{ REVIEWS of THE UMBRELLA COUNTRY }

Philippine Daily Inquirer Magazine

"Weather Dark and Clear"

Foreign novels about the Philippines often serve up surreal landscapes of magical realism or maps of journalistic observation. But Bino A. Realuyo’s first novel “The Umbrella Country” is gracefully complex, achingly real story of love amid poverty and dreams amid squalor, none of it romantic. While other novels evoke an exotic wonderland, “The Umbrella Country” is a walk down an unpaved eskinita—without rubber sandals.

The ironic action in “The Umbrella Country” all takes place up and down a single unnamed street. The novel tells the story of two brothers, Pipo and the younger Gringo, as they grow up in an impoverished household with a silenty suffering mother named Estrella and a jobless, violent father named Daddy Groovie, whose only dream in life is to join his sister Dolores in the United States.
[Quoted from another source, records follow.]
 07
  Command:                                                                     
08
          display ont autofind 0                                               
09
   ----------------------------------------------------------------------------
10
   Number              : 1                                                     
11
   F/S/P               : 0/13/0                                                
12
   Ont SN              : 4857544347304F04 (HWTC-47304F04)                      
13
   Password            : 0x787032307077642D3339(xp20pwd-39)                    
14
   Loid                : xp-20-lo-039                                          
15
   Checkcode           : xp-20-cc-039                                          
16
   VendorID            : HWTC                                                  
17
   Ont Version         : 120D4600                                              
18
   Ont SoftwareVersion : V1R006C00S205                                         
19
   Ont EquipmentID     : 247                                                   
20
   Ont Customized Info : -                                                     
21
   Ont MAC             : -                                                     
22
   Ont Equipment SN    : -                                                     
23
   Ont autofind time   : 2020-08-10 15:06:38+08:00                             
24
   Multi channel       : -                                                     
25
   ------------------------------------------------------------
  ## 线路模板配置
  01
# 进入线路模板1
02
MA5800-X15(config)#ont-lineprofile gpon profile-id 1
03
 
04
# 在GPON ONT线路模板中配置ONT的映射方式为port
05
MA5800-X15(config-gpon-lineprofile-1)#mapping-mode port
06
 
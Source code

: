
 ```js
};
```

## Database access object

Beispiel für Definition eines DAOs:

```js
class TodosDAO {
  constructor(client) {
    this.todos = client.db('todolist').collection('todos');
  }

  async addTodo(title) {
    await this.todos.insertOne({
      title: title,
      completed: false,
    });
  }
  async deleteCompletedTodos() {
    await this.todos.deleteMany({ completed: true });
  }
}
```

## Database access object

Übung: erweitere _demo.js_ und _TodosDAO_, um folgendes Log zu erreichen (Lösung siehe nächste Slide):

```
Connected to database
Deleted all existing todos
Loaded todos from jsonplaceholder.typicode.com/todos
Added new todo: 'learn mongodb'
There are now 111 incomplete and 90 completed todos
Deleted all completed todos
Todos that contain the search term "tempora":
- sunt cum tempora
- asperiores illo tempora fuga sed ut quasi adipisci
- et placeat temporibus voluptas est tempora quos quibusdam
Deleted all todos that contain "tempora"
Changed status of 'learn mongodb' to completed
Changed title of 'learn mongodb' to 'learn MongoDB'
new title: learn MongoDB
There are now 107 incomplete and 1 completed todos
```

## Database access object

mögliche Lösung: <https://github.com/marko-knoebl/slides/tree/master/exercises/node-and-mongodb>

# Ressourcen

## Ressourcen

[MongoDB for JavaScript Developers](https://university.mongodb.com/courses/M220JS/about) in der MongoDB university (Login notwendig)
Set in the Martial Law years, it is a grimly haunting story of life between the tortured walks of their house, as seen through the eyes of the impressionable, observant Gringo. The chapters are peppered with old wives’tales, Tagalog, as Realuyo writes, “the smell of these streets.”

Realuyo knows what he’s talking about. The poet was born and raised here before heading to the States to escape poverty. Now based in New York, he does not pretty up the two countries’ tangled histories. “’The American Dream’ is as strongly felt in the streets of Manila as iti is in New York City. While it works to the advante of some, it breaks the hearts of many.”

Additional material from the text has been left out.